======== Data shown
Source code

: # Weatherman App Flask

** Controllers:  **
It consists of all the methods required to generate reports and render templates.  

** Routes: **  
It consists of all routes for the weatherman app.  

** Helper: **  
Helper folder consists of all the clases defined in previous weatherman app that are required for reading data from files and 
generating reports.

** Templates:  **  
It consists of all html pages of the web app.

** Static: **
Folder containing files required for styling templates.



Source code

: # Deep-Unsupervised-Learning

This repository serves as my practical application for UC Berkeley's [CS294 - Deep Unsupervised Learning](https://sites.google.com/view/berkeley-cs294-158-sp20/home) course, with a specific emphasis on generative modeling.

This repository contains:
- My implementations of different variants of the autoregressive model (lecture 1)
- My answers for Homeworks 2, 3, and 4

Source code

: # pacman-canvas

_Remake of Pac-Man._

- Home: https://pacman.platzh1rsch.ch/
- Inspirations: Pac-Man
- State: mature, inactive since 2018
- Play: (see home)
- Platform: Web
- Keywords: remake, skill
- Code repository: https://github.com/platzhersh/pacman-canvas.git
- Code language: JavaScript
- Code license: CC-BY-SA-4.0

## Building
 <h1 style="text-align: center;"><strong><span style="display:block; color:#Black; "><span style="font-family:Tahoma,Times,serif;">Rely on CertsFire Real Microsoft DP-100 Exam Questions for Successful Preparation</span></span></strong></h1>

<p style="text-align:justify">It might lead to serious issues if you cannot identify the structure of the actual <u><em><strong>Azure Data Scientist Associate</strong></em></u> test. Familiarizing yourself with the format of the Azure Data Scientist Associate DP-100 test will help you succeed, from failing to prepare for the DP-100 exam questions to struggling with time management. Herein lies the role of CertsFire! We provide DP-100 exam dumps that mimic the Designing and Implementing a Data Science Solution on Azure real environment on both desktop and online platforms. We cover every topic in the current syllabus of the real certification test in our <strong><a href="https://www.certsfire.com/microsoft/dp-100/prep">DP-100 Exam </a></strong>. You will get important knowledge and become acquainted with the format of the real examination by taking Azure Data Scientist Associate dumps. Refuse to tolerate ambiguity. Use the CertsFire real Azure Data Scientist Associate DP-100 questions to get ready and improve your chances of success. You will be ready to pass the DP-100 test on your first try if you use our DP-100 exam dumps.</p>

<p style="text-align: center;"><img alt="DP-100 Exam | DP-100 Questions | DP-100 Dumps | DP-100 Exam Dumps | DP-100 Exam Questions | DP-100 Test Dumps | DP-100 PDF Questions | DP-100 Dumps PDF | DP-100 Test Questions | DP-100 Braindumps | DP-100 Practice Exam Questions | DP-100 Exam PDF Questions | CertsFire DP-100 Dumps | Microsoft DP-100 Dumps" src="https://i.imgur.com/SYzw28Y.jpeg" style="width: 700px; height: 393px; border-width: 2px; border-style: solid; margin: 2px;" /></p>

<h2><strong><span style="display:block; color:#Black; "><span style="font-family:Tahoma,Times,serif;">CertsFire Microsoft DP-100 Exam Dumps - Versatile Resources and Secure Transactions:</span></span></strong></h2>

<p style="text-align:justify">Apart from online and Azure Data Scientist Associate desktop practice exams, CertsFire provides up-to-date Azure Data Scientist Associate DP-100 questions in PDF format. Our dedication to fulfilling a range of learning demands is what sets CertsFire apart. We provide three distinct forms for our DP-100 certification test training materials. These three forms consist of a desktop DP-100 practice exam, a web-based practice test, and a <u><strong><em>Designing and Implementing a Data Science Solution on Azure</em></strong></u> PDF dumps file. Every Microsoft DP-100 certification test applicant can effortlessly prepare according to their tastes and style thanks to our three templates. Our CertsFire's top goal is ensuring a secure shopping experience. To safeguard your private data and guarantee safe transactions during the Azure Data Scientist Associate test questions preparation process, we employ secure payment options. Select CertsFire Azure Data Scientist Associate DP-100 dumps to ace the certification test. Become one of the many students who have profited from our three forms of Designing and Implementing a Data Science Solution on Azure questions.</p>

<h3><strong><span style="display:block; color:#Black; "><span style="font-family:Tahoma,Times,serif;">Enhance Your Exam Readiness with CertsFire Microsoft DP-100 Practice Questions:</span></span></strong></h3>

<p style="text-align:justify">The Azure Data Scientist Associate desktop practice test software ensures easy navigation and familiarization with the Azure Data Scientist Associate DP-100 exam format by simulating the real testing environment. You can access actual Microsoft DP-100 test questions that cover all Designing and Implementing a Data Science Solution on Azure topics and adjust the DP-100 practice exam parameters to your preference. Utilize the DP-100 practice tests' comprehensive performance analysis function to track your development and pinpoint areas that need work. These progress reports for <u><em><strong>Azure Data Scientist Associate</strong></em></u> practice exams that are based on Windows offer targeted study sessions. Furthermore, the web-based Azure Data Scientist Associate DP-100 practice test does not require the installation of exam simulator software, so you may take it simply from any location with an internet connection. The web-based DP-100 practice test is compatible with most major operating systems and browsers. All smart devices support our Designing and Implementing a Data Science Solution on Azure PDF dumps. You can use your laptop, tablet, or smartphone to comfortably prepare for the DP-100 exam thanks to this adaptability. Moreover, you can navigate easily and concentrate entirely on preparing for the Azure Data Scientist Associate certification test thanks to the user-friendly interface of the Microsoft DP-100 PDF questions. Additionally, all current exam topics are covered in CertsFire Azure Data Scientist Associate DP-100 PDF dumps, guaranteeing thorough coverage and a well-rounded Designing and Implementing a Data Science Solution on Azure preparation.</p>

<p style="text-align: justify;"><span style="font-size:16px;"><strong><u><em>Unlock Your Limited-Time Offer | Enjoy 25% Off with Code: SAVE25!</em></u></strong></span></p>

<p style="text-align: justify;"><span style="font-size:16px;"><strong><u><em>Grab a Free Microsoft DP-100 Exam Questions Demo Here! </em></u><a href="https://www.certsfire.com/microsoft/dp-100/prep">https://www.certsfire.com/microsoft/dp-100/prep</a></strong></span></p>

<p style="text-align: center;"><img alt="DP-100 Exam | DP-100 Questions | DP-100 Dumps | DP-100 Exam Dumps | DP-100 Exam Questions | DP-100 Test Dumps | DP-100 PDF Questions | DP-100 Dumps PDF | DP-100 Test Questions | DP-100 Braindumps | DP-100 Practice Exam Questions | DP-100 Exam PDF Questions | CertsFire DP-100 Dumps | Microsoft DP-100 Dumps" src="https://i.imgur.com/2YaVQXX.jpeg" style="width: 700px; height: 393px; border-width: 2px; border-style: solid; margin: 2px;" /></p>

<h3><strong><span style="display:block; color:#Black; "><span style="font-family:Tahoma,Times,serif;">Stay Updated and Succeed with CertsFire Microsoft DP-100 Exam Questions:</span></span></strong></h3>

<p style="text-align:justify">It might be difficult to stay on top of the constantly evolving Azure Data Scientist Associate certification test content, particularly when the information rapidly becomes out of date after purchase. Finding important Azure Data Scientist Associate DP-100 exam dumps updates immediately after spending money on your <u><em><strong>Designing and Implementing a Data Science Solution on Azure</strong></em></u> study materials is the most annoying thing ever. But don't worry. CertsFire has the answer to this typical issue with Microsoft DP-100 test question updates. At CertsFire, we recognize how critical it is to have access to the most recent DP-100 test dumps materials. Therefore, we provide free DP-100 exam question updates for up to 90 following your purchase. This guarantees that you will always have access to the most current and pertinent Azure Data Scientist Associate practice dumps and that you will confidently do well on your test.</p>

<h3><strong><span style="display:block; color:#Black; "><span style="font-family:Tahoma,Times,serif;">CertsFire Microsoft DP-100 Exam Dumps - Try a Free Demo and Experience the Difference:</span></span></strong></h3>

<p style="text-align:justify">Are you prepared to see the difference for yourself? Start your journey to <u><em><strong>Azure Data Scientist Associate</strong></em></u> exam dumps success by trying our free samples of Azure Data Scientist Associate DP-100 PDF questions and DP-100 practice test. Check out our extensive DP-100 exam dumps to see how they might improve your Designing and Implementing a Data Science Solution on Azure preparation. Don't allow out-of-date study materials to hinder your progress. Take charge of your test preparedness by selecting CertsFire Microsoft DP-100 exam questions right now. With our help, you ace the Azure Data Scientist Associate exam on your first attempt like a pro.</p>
================
Activity>
Each line in the data where the string "repository" occurs should be identified and copied.

Written answer>
This repository serves as my practical application for UC Berkeley's [CS294 - Deep Unsupervised Learning](https://sites.google.com/view/berkeley-cs294-158-sp20/home) course, with a specific emphasis on generative modeling.
This repository contains:
- Code repository: https://github.com/platzhersh/pacman-canvas.git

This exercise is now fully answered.